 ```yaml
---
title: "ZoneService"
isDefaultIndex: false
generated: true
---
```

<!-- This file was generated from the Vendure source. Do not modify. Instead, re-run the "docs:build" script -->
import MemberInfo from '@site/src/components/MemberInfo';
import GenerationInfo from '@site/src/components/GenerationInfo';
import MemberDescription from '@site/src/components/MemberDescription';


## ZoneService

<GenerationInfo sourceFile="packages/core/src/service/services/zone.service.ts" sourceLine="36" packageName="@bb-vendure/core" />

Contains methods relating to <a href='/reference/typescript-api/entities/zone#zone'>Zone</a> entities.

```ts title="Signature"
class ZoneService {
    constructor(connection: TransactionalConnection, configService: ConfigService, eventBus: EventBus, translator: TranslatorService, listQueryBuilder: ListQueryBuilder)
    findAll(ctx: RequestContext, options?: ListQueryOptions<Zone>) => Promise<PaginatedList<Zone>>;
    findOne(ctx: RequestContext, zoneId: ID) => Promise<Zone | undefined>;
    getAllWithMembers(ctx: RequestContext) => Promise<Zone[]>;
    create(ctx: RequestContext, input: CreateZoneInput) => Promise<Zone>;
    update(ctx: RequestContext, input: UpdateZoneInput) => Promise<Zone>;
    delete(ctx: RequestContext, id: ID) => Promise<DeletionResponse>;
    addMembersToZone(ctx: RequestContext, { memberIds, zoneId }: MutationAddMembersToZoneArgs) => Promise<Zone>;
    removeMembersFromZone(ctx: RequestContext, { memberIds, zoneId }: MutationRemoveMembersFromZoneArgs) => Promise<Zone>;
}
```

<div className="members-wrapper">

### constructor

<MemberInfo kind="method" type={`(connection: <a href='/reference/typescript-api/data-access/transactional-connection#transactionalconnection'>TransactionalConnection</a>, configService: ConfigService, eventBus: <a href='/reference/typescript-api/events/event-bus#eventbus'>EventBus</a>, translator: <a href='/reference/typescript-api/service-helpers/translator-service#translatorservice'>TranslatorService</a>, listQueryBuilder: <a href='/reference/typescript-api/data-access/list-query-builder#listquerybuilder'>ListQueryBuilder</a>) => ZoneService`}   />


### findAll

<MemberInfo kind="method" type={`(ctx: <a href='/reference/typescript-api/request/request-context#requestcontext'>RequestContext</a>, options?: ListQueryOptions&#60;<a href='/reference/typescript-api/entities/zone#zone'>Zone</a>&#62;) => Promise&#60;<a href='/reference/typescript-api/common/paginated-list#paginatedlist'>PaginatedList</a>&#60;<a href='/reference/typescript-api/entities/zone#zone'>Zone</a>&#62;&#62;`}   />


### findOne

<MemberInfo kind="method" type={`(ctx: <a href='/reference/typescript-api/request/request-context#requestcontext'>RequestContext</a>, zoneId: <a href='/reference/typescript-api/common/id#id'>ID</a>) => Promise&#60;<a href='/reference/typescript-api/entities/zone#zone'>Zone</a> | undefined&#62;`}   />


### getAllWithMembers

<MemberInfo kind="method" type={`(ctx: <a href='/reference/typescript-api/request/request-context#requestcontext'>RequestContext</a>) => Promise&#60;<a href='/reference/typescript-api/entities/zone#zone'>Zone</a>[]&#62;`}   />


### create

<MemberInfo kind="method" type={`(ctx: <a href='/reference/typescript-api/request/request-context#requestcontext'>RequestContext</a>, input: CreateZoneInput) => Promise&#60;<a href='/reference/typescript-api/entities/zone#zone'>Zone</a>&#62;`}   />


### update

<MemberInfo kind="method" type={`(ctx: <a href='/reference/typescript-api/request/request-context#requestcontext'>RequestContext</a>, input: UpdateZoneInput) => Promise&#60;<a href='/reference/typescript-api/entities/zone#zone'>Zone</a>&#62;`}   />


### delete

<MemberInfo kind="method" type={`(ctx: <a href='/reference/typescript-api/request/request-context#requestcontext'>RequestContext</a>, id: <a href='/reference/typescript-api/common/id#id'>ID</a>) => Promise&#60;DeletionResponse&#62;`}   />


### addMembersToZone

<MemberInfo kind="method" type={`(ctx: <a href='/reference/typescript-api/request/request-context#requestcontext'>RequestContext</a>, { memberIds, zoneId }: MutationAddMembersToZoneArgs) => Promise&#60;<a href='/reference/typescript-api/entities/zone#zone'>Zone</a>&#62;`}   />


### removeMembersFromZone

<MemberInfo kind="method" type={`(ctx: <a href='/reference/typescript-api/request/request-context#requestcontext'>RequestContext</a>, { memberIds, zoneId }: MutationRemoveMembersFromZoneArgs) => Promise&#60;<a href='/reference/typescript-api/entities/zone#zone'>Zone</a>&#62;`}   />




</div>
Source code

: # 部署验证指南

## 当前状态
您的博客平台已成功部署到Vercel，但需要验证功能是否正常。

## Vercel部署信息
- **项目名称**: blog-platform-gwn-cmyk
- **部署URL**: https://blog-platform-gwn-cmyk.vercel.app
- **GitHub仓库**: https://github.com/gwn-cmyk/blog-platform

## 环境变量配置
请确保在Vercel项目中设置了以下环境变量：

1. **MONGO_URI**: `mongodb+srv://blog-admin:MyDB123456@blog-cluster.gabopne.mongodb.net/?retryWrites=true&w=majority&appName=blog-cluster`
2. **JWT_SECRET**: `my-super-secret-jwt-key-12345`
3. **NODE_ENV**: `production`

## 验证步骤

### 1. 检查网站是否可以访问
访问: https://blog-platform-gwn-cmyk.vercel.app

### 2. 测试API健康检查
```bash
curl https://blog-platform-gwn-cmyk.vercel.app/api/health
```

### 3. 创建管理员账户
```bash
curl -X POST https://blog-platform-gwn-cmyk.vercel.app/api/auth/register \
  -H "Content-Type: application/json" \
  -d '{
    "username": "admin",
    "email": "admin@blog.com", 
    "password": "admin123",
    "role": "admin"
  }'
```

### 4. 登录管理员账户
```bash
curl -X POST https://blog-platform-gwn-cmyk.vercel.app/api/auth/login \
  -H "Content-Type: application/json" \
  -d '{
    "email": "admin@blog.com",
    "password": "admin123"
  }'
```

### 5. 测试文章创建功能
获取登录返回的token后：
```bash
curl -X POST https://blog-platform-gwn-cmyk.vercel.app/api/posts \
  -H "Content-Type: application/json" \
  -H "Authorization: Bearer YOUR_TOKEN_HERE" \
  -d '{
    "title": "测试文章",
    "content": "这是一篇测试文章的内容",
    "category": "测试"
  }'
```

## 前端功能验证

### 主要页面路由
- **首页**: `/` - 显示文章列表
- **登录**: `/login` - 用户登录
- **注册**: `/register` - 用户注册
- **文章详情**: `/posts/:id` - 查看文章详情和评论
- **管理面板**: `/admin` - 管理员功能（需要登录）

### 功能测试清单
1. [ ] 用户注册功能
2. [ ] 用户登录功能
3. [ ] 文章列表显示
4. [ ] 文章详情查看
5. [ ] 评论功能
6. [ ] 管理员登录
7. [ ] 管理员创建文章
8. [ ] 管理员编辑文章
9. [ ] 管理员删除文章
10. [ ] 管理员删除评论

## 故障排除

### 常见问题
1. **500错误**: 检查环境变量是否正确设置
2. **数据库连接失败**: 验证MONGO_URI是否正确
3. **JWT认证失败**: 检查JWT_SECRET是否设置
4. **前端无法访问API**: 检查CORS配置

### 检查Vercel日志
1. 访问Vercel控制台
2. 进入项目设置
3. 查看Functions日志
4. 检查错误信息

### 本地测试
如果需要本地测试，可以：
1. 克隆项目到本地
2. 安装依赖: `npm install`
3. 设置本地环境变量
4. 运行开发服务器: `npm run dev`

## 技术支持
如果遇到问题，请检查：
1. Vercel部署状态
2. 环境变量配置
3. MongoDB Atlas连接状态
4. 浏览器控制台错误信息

■ ■ ■

ACTIVITY
All lines that contain the word "import" should be copied from the listing.

REPLY TO THE TASK
import MemberInfo from '@site/src/components/MemberInfo';
import GenerationInfo from '@site/src/components/GenerationInfo';
import MemberDescription from '@site/src/components/MemberDescription';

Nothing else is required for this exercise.